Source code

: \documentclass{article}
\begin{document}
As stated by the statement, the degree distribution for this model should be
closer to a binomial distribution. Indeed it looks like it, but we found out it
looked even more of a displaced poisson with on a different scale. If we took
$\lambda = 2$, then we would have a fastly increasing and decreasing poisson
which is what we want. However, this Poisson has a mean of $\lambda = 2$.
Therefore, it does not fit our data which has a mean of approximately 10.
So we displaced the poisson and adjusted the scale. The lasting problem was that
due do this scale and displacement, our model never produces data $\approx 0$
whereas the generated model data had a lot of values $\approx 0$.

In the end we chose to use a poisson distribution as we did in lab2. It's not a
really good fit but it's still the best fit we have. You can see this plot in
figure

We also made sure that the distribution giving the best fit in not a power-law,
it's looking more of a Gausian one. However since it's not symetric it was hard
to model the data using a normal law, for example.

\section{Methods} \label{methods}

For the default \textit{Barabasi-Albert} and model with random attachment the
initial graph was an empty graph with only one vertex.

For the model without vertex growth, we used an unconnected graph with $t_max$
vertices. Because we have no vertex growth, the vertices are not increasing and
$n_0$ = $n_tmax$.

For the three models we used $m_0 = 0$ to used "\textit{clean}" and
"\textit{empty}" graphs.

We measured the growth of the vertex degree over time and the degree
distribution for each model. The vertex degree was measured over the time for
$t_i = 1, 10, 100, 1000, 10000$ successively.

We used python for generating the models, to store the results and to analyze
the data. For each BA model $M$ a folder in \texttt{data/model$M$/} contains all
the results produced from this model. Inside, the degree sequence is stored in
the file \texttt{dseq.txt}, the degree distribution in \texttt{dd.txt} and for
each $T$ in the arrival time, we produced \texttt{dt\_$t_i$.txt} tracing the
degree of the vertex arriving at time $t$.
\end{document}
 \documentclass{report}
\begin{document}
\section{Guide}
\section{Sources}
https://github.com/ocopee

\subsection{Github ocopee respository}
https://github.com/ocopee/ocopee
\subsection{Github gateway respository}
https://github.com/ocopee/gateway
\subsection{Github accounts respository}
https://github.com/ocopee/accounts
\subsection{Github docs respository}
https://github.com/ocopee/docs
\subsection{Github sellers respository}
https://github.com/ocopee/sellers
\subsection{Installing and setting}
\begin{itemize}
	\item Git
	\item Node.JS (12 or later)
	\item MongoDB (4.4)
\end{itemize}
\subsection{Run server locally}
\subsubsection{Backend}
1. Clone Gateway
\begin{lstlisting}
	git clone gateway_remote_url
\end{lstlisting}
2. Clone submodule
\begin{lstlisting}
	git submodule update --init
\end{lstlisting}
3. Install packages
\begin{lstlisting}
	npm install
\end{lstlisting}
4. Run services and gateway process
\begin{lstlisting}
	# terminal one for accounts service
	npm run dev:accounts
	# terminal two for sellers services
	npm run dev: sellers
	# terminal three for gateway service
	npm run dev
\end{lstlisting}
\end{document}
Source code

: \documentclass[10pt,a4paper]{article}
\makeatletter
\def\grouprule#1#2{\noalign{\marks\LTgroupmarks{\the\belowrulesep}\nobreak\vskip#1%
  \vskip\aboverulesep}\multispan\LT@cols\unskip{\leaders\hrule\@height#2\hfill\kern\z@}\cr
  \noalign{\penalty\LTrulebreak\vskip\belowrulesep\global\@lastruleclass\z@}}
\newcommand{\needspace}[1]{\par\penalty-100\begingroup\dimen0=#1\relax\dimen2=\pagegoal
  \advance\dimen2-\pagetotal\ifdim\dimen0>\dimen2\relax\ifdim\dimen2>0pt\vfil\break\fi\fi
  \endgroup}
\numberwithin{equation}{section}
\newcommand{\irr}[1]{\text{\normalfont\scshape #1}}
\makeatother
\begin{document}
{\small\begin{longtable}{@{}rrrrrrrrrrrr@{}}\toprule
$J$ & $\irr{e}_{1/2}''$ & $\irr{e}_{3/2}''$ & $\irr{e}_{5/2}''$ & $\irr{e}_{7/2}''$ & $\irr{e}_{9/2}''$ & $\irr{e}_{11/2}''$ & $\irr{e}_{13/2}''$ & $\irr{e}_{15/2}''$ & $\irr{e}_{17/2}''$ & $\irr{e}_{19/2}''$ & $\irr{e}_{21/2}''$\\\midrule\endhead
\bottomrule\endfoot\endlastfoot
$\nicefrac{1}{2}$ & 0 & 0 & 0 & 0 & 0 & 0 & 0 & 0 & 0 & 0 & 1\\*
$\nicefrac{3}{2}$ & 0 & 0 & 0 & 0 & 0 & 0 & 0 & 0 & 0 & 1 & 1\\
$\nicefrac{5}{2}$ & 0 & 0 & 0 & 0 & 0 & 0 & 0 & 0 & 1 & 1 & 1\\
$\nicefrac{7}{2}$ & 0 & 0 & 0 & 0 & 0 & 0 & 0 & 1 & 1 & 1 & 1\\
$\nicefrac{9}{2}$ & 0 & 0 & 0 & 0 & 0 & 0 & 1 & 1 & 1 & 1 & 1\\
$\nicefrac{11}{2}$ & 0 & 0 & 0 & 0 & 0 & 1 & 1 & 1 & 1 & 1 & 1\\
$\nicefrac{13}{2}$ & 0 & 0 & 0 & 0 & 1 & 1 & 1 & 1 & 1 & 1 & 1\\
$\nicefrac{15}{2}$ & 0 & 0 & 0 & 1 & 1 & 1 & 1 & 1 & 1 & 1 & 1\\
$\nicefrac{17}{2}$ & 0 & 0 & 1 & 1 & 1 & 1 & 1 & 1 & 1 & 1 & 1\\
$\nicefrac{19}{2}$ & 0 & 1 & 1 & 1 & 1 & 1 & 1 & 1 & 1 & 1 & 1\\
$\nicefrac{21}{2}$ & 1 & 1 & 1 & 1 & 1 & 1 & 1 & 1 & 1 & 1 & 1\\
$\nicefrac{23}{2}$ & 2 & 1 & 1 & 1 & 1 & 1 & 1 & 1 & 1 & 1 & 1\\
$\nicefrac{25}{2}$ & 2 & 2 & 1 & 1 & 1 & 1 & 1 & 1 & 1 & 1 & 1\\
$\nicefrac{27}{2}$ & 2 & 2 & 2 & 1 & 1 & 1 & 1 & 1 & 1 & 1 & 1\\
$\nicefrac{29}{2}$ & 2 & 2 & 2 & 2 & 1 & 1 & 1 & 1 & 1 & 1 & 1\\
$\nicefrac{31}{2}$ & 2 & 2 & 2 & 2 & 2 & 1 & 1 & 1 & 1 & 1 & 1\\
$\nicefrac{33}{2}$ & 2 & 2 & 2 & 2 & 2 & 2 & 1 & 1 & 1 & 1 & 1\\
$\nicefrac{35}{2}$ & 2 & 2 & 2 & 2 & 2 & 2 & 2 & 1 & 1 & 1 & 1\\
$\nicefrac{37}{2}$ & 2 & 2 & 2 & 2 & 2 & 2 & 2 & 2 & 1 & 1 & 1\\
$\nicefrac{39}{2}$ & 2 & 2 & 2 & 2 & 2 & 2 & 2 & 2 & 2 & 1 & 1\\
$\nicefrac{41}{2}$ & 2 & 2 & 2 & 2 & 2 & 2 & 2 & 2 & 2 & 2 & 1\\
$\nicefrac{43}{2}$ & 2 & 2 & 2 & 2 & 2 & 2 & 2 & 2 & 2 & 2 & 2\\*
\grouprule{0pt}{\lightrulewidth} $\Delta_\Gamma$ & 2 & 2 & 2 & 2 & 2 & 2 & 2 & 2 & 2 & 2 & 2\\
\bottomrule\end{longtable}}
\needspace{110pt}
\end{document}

PROBLEM DETAILS: This exercise requires that all of the entries be repeated exactly.

TASK OUTPUT:
Source code

: \documentclass{article}
\begin{document}
As stated by the statement, the degree distribution for this model should be
closer to a binomial distribution. Indeed it looks like it, but we found out it
looked even more of a displaced poisson with on a different scale. If we took
$\lambda = 2$, then we would have a fastly increasing and decreasing poisson
which is what we want. However, this Poisson has a mean of $\lambda = 2$.
Therefore, it does not fit our data which has a mean of approximately 10.
So we displaced the poisson and adjusted the scale. The lasting problem was that
due do this scale and displacement, our model never produces data $\approx 0$
whereas the generated model data had a lot of values $\approx 0$.

In the end we chose to use a poisson distribution as we did in lab2. It's not a
really good fit but it's still the best fit we have. You can see this plot in
figure

We also made sure that the distribution giving the best fit in not a power-law,
it's looking more of a Gausian one. However since it's not symetric it was hard
to model the data using a normal law, for example.

\section{Methods} \label{methods}

For the default \textit{Barabasi-Albert} and model with random attachment the
initial graph was an empty graph with only one vertex.

For the model without vertex growth, we used an unconnected graph with $t_max$
vertices. Because we have no vertex growth, the vertices are not increasing and
$n_0$ = $n_tmax$.

For the three models we used $m_0 = 0$ to used "\textit{clean}" and
"\textit{empty}" graphs.

We measured the growth of the vertex degree over time and the degree
distribution for each model. The vertex degree was measured over the time for
$t_i = 1, 10, 100, 1000, 10000$ successively.

We used python for generating the models, to store the results and to analyze
the data. For each BA model $M$ a folder in \texttt{data/model$M$/} contains all
the results produced from this model. Inside, the degree sequence is stored in
the file \texttt{dseq.txt}, the degree distribution in \texttt{dd.txt} and for
each $T$ in the arrival time, we produced \texttt{dt\_$t_i$.txt} tracing the
degree of the vertex arriving at time $t$.
\end{document}
 \documentclass{report}
\begin{document}
\section{Guide}
\section{Sources}
https://github.com/ocopee

\subsection{Github ocopee respository}
https://github.com/ocopee/ocopee
\subsection{Github gateway respository}
https://github.com/ocopee/gateway
\subsection{Github accounts respository}
https://github.com/ocopee/accounts
\subsection{Github docs respository}
https://github.com/ocopee/docs
\subsection{Github sellers respository}
https://github.com/ocopee/sellers
\subsection{Installing and setting}
\begin{itemize}
	\item Git
	\item Node.JS (12 or later)
	\item MongoDB (4.4)
\end{itemize}
\subsection{Run server locally}
\subsubsection{Backend}
1. Clone Gateway
\begin{lstlisting}
	git clone gateway_remote_url
\end{lstlisting}
2. Clone submodule
\begin{lstlisting}
	git submodule update --init
\end{lstlisting}
3. Install packages
\begin{lstlisting}
	npm install
\end{lstlisting}
4. Run services and gateway process
\begin{lstlisting}
	# terminal one for accounts service
	npm run dev:accounts
	# terminal two for sellers services
	npm run dev: sellers
	# terminal three for gateway service
	npm run dev
\end{lstlisting}
\end{document}
Source code

: \documentclass[10pt,a4paper]{article}
\makeatletter
\def\grouprule#1#2{\noalign{\marks\LTgroupmarks{\the\belowrulesep}\nobreak\vskip#1%
  \vskip\aboverulesep}\multispan\LT@cols\unskip{\leaders\hrule\@height#2\hfill\kern\z@}\cr
  \noalign{\penalty\LTrulebreak\vskip\belowrulesep\global\@lastruleclass\z@}}
\newcommand{\needspace}[1]{\par\penalty-100\begingroup\dimen0=#1\relax\dimen2=\pagegoal
  \advance\dimen2-\pagetotal\ifdim\dimen0>\dimen2\relax\ifdim\dimen2>0pt\vfil\break\fi\fi
  \endgroup}
\numberwithin{equation}{section}
\newcommand{\irr}[1]{\text{\normalfont\scshape #1}}
\makeatother
\begin{document}
{\small\begin{longtable}{@{}rrrrrrrrrrrr@{}}\toprule
$J$ & $\irr{e}_{1/2}''$ & $\irr{e}_{3/2}''$ & $\irr{e}_{5/2}''$ & $\irr{e}_{7/2}''$ & $\irr{e}_{9/2}''$ & $\irr{e}_{11/2}''$ & $\irr{e}_{13/2}''$ & $\irr{e}_{15/2}''$ & $\irr{e}_{17/2}''$ & $\irr{e}_{19/2}''$ & $\irr{e}_{21/2}''$\\\midrule\endhead
\bottomrule\endfoot\endlastfoot
$\nicefrac{1}{2}$ & 0 & 0 & 0 & 0 & 0 & 0 & 0 & 0 & 0 & 0 & 1\\*
$\nicefrac{3}{2}$ & 0 & 0 & 0 & 0 & 0 & 0 & 0 & 0 & 0 & 1 & 1\\
$\nicefrac{5}{2}$ & 0 & 0 & 0 & 0 & 0 & 0 & 0 & 0 & 1 & 1 & 1\\
$\nicefrac{7}{2}$ & 0 & 0 & 0 & 0 & 0 & 0 & 0 & 1 & 1 & 1 & 1\\
$\nicefrac{9}{2}$ & 0 & 0 & 0 & 0 & 0 & 0 & 1 & 1 & 1 & 1 & 1\\
$\nicefrac{11}{2}$ & 0 & 0 & 0 & 0 & 0 & 1 & 1 & 1 & 1 & 1 & 1\\
$\nicefrac{13}{2}$ & 0 & 0 & 0 & 0 & 1 & 1 & 1 & 1 & 1 & 1 & 1\\
$\nicefrac{15}{2}$ & 0 & 0 & 0 & 1 & 1 & 1 & 1 & 1 & 1 & 1 & 1\\
$\nicefrac{17}{2}$ & 0 & 0 & 1 & 1 & 1 & 1 & 1 & 1 & 1 & 1 & 1\\
$\nicefrac{19}{2}$ & 0 & 1 & 1 & 1 & 1 & 1 & 1 & 1 & 1 & 1 & 1\\
$\nicefrac{21}{2}$ & 1 & 1 & 1 & 1 & 1 & 1 & 1 & 1 & 1 & 1 & 1\\
$\nicefrac{23}{2}$ & 2 & 1 & 1 & 1 & 1 & 1 & 1 & 1 & 1 & 1 & 1\\
$\nicefrac{25}{2}$ & 2 & 2 & 1 & 1 & 1 & 1 & 1 & 1 & 1 & 1 & 1\\
$\nicefrac{27}{2}$ & 2 & 2 & 2 & 1 & 1 & 1 & 1 & 1 & 1 & 1 & 1\\
$\nicefrac{29}{2}$ & 2 & 2 & 2 & 2 & 1 & 1 & 1 & 1 & 1 & 1 & 1\\
$\nicefrac{31}{2}$ & 2 & 2 & 2 & 2 & 2 & 1 & 1 & 1 & 1 & 1 & 1\\
$\nicefrac{33}{2}$ & 2 & 2 & 2 & 2 & 2 & 2 & 1 & 1 & 1 & 1 & 1\\
$\nicefrac{35}{2}$ & 2 & 2 & 2 & 2 & 2 & 2 & 2 & 1 & 1 & 1 & 1\\
$\nicefrac{37}{2}$ & 2 & 2 & 2 & 2 & 2 & 2 & 2 & 2 & 1 & 1 & 1\\
$\nicefrac{39}{2}$ & 2 & 2 & 2 & 2 & 2 & 2 & 2 & 2 & 2 & 1 & 1\\
$\nicefrac{41}{2}$ & 2 & 2 & 2 & 2 & 2 & 2 & 2 & 2 & 2 & 2 & 1\\
$\nicefrac{43}{2}$ & 2 & 2 & 2 & 2 & 2 & 2 & 2 & 2 & 2 & 2 & 2\\*
\grouprule{0pt}{\lightrulewidth} $\Delta_\Gamma$ & 2 & 2 & 2 & 2 & 2 & 2 & 2 & 2 & 2 & 2 & 2\\
\bottomrule\end{longtable}}
\needspace{110pt}
\end{document}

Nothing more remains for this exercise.